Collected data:

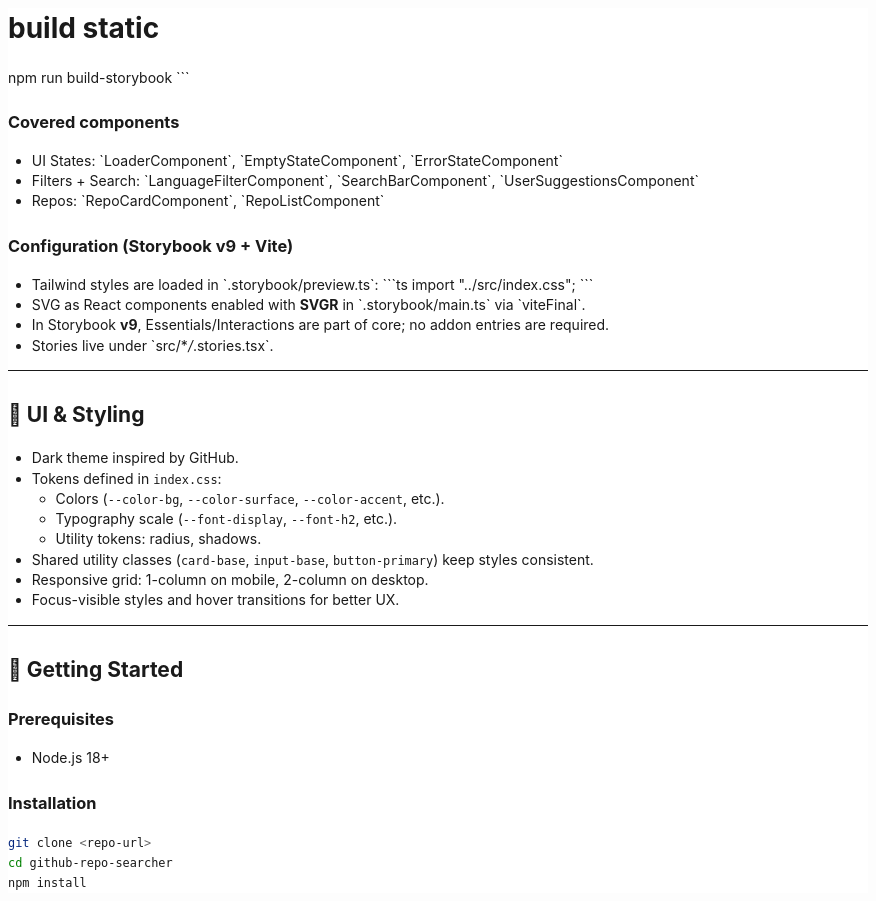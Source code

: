 # build static

npm run build-storybook
\`\`\`

### Covered components

- UI States: \`LoaderComponent\`, \`EmptyStateComponent\`, \`ErrorStateComponent\`
- Filters + Search: \`LanguageFilterComponent\`, \`SearchBarComponent\`, \`UserSuggestionsComponent\`
- Repos: \`RepoCardComponent\`, \`RepoListComponent\`

### Configuration (Storybook v9 + Vite)

- Tailwind styles are loaded in \`.storybook/preview.ts\`:
  \`\`\`ts
  import "../src/index.css";
  \`\`\`
- SVG as React components enabled with **SVGR** in \`.storybook/main.ts\` via \`viteFinal\`.
- In Storybook **v9**, Essentials/Interactions are part of core; no addon entries are required.
- Stories live under \`src/\*_/_.stories.tsx\`.

---

## 🎨 UI & Styling

- Dark theme inspired by GitHub.
- Tokens defined in `index.css`:
  - Colors (`--color-bg`, `--color-surface`, `--color-accent`, etc.).
  - Typography scale (`--font-display`, `--font-h2`, etc.).
  - Utility tokens: radius, shadows.
- Shared utility classes (`card-base`, `input-base`, `button-primary`) keep styles consistent.
- Responsive grid: 1-column on mobile, 2-column on desktop.
- Focus-visible styles and hover transitions for better UX.

---

## 🚀 Getting Started

### Prerequisites

- Node.js 18+

### Installation

```bash
git clone <repo-url>
cd github-repo-searcher
npm install
```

_Problem description:_ In the entries above, find the line with "- In Storybook" and the line with "- Node.js 18+", then restate word for word both of them and every line between, with nothing more.

_Finished exercise:_
- In Storybook **v9**, Essentials/Interactions are part of core; no addon entries are required.
- Stories live under \`src/\*_/_.stories.tsx\`.

---

## 🎨 UI & Styling

- Dark theme inspired by GitHub.
- Tokens defined in `index.css`:
  - Colors (`--color-bg`, `--color-surface`, `--color-accent`, etc.).
  - Typography scale (`--font-display`, `--font-h2`, etc.).
  - Utility tokens: radius, shadows.
- Shared utility classes (`card-base`, `input-base`, `button-primary`) keep styles consistent.
- Responsive grid: 1-column on mobile, 2-column on desktop.
- Focus-visible styles and hover transitions for better UX.

---

## 🚀 Getting Started

### Prerequisites

- Node.js 18+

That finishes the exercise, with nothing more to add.